*** Data for this exercise ***
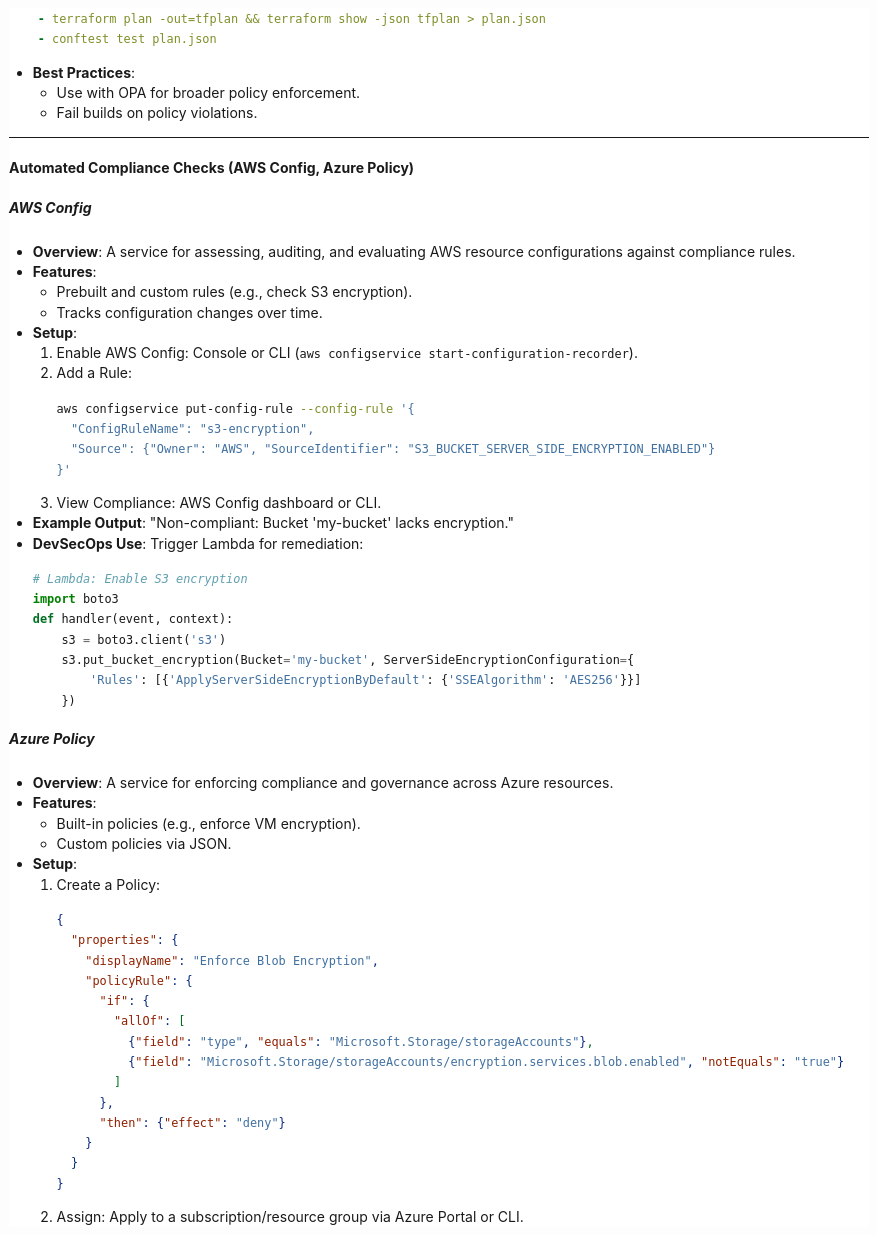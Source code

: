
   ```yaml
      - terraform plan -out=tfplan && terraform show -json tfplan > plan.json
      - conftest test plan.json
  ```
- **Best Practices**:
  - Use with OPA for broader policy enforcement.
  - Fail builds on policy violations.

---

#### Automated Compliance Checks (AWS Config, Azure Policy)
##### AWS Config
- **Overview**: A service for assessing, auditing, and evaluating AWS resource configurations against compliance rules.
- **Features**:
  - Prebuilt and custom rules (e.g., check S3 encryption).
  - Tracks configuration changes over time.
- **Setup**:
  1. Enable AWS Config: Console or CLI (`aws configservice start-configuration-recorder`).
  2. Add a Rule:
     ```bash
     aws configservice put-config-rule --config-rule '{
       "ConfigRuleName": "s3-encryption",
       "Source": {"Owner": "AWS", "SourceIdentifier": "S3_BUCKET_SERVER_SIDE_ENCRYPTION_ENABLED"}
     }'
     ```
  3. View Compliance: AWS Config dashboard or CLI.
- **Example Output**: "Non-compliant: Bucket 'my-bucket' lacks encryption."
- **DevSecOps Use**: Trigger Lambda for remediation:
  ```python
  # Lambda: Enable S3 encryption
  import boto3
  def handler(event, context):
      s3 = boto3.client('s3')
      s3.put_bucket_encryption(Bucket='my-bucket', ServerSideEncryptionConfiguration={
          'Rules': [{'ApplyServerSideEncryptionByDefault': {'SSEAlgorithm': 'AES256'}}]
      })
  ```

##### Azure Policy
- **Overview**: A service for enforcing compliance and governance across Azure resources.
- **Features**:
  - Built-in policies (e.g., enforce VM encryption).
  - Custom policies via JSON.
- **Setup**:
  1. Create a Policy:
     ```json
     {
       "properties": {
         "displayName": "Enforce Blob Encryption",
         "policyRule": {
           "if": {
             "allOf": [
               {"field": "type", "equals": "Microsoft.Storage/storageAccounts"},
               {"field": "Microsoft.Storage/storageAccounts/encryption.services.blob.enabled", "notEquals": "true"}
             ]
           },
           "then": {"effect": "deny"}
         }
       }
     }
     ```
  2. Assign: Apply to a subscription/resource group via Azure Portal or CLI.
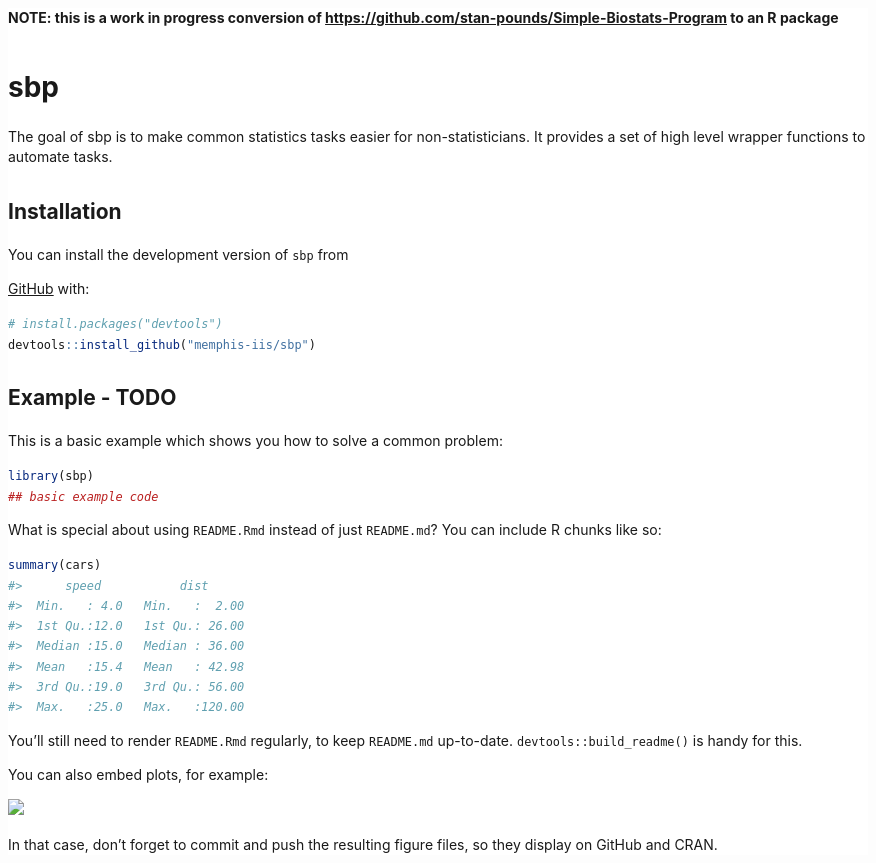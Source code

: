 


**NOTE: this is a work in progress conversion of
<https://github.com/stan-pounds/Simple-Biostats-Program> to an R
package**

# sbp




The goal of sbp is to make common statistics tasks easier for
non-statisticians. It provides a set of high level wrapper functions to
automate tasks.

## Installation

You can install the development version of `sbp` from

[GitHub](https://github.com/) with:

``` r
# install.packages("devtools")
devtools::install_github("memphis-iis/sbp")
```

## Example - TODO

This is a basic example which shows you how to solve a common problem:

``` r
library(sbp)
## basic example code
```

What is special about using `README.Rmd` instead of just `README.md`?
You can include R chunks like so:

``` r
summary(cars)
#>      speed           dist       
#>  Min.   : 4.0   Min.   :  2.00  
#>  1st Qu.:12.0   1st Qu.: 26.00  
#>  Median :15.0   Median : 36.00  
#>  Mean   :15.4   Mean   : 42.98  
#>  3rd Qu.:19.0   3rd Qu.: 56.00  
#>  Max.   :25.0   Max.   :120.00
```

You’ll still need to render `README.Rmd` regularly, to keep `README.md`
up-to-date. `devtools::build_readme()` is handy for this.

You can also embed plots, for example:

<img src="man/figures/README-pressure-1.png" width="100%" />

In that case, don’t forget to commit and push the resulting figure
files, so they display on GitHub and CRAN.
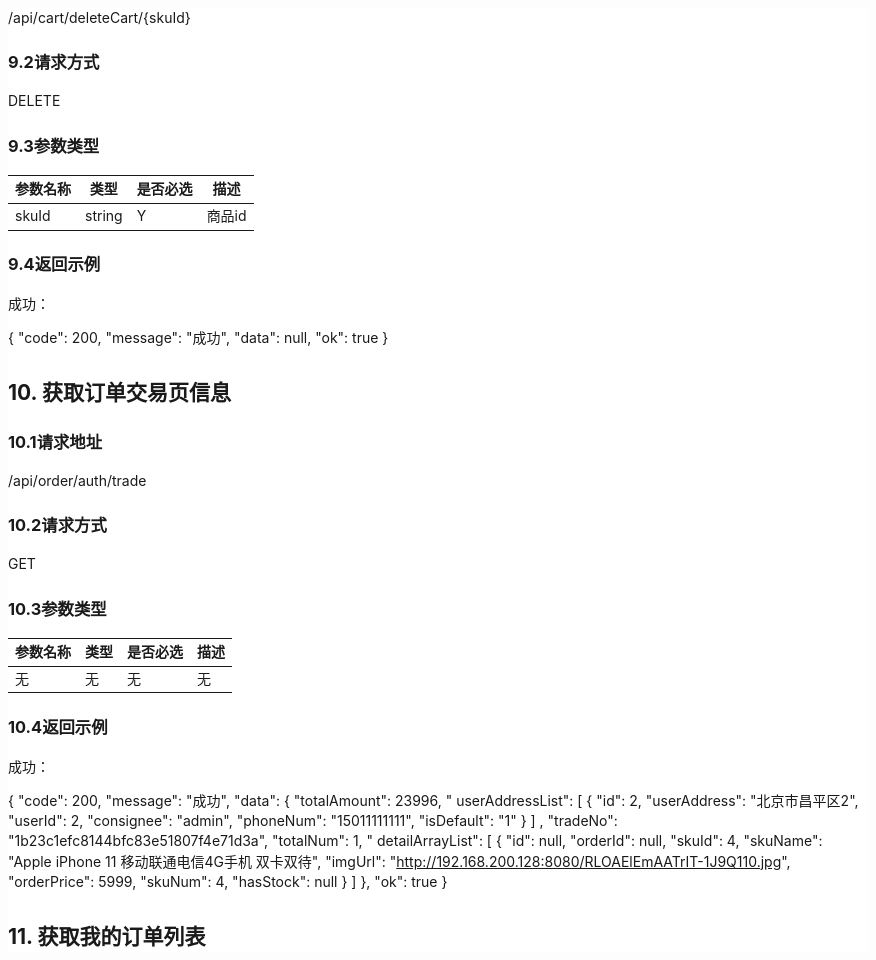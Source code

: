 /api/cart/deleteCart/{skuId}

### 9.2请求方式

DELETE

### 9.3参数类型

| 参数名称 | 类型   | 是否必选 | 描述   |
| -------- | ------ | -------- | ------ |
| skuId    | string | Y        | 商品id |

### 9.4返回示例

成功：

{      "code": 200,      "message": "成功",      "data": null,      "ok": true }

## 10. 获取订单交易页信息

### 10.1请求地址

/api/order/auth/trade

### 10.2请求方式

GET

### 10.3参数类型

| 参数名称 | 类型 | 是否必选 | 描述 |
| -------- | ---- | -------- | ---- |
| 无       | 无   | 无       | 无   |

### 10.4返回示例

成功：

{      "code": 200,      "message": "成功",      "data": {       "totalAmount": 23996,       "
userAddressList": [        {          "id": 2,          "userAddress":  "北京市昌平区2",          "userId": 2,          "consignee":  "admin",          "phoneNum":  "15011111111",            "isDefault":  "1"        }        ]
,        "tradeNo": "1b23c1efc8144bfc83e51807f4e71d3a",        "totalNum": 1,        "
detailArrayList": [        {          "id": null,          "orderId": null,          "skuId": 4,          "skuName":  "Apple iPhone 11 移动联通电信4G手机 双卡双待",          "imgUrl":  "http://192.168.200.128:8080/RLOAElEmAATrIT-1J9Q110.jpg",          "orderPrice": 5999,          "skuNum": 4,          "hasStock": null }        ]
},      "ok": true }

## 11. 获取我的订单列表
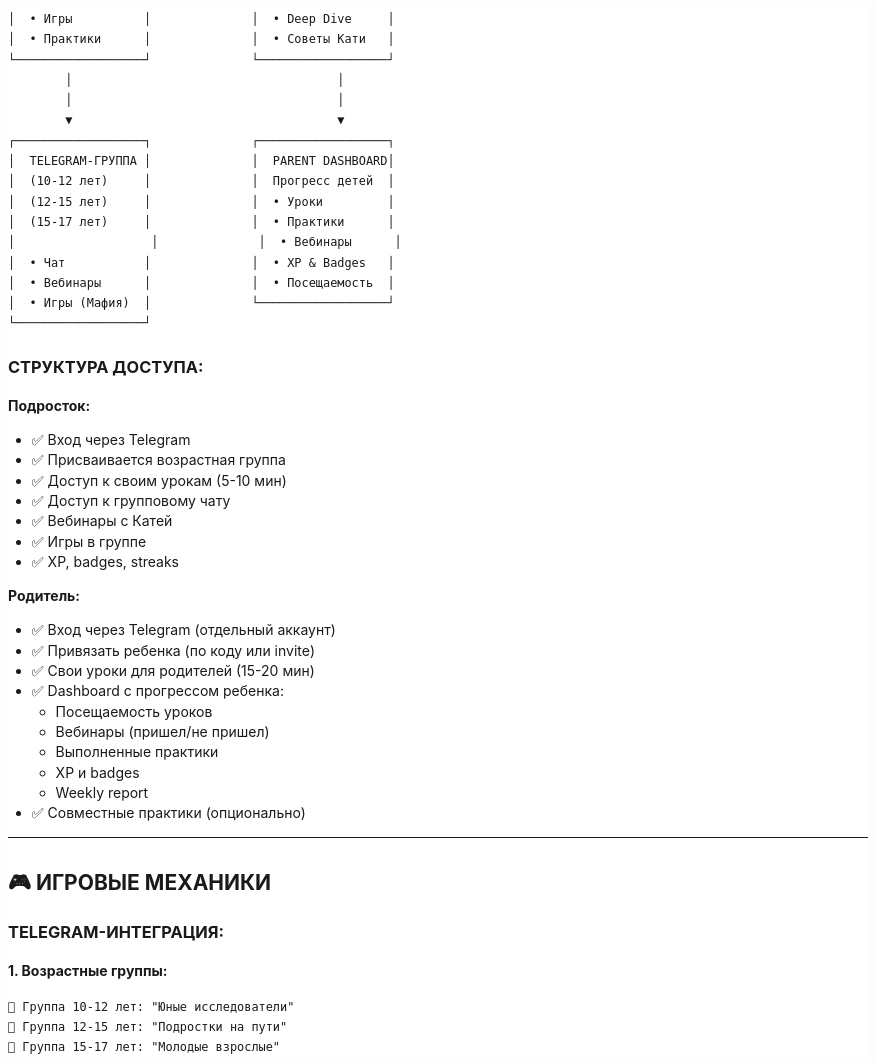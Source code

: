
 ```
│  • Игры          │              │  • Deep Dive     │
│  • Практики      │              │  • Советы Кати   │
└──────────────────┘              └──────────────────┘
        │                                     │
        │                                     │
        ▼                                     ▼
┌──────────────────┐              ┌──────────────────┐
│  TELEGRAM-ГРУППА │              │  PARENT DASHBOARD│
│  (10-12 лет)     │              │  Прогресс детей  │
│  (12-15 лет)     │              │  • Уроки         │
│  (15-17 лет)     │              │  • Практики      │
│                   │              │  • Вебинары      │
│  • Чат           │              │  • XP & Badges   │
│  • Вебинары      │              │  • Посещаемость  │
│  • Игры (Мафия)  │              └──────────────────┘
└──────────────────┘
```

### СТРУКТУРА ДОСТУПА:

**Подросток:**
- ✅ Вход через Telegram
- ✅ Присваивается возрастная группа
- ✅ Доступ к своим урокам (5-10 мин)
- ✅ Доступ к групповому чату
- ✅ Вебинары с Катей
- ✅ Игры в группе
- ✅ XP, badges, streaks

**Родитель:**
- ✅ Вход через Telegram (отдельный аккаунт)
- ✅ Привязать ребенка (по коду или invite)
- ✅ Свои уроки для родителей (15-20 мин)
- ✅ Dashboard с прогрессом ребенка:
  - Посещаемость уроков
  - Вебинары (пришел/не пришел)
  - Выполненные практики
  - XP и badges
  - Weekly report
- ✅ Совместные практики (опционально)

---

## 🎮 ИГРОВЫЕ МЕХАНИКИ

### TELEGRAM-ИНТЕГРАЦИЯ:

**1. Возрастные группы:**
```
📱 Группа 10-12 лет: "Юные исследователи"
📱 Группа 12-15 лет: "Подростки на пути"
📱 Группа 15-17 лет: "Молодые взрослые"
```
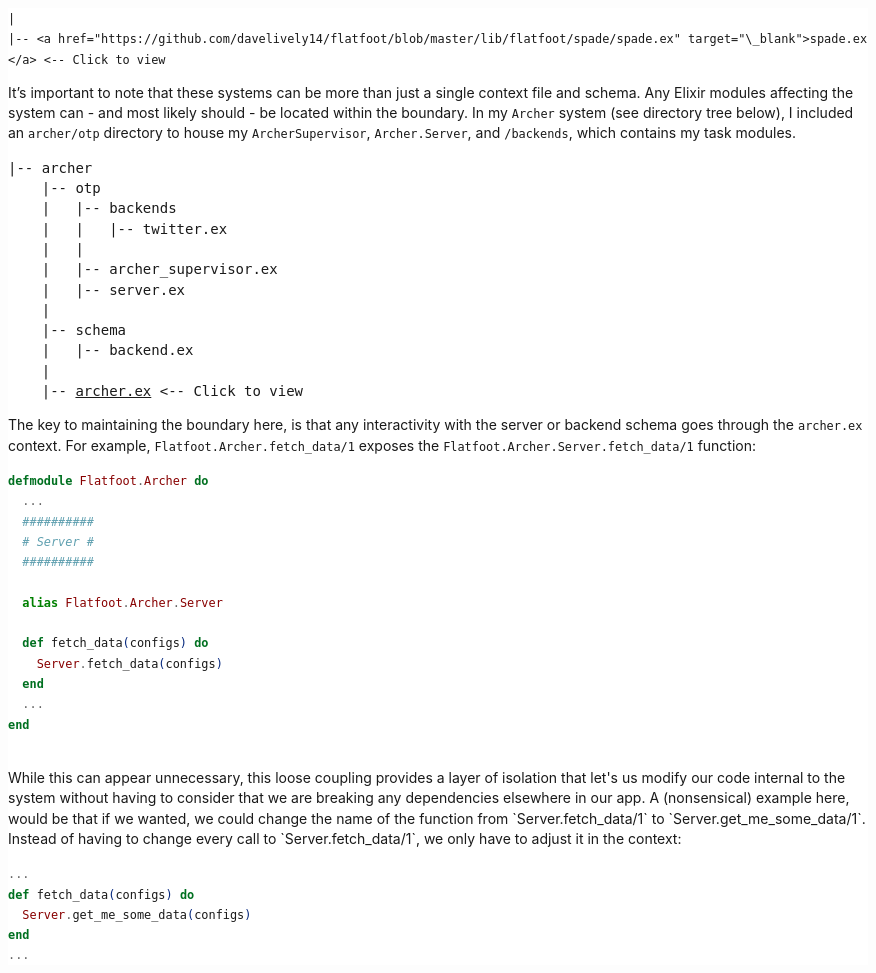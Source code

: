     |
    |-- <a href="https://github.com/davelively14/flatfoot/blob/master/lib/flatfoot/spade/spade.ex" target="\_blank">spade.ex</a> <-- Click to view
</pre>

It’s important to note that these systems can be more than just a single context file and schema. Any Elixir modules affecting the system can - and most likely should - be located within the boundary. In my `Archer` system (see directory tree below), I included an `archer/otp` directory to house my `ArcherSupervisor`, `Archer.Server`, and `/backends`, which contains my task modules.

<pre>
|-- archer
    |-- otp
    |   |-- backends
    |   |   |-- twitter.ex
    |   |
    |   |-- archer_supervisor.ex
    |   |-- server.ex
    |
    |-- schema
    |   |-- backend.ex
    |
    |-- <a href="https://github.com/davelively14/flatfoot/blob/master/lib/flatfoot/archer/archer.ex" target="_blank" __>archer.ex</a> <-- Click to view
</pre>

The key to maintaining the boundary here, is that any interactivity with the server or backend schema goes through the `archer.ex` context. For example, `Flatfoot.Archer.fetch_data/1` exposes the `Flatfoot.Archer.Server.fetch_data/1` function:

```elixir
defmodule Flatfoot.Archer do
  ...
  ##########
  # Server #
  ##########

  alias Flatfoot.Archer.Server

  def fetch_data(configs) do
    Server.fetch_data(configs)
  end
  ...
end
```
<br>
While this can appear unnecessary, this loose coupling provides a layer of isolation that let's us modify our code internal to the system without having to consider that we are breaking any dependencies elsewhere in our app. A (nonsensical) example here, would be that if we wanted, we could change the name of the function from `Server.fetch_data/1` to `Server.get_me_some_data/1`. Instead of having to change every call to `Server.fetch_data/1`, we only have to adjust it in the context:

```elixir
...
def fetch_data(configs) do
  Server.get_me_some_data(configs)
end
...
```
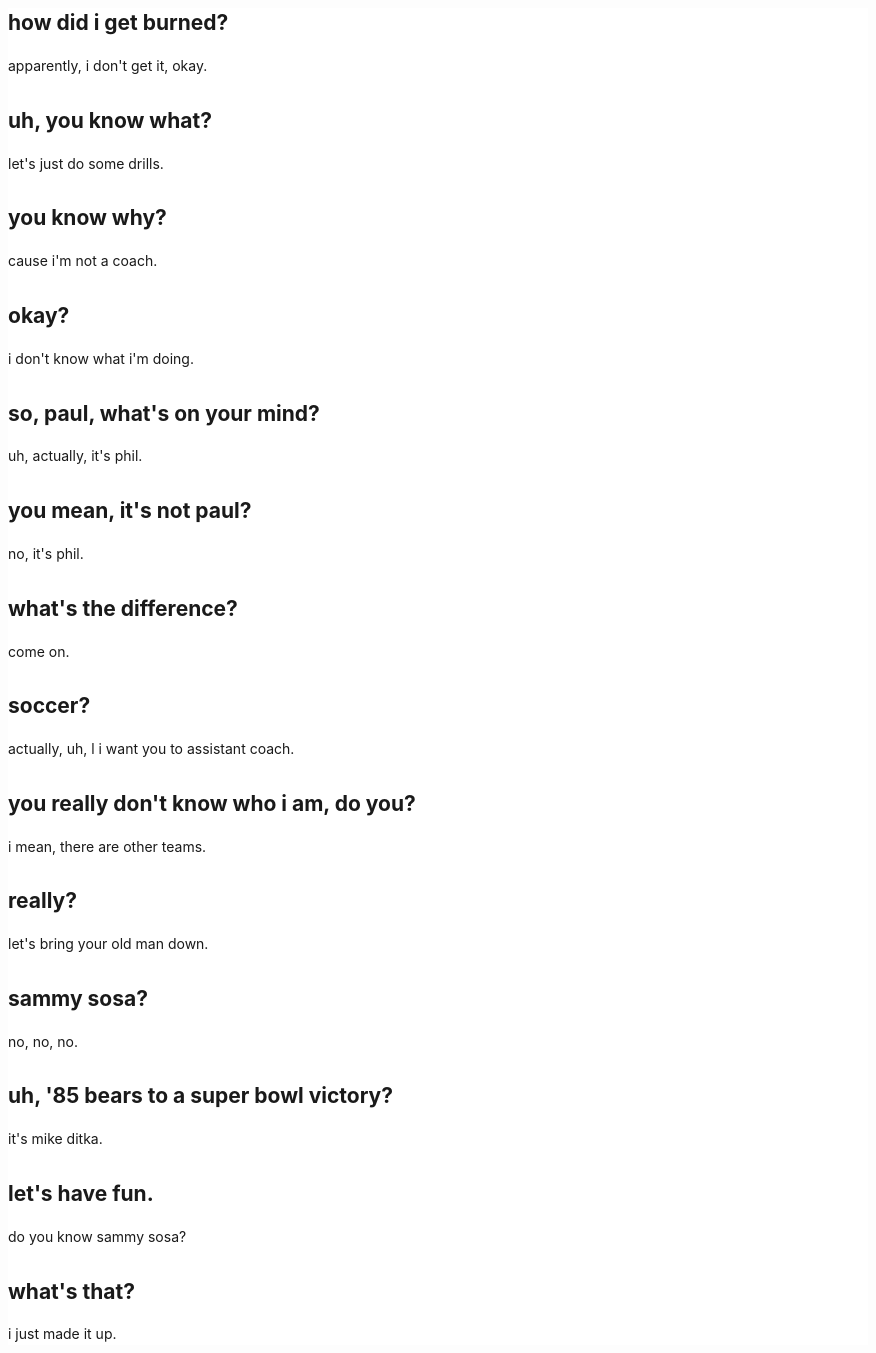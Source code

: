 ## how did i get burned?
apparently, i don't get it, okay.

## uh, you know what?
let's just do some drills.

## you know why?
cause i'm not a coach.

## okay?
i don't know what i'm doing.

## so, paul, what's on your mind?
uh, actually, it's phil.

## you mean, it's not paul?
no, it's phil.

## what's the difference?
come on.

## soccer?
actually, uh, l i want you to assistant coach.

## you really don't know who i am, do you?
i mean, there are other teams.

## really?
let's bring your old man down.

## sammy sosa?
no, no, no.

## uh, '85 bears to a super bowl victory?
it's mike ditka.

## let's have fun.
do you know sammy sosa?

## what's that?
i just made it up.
*** End of Data for this exercise ***
Your task is to copy each line of the entries that includes the word "coach".

cause i'm not a coach.
actually, uh, l i want you to assistant coach.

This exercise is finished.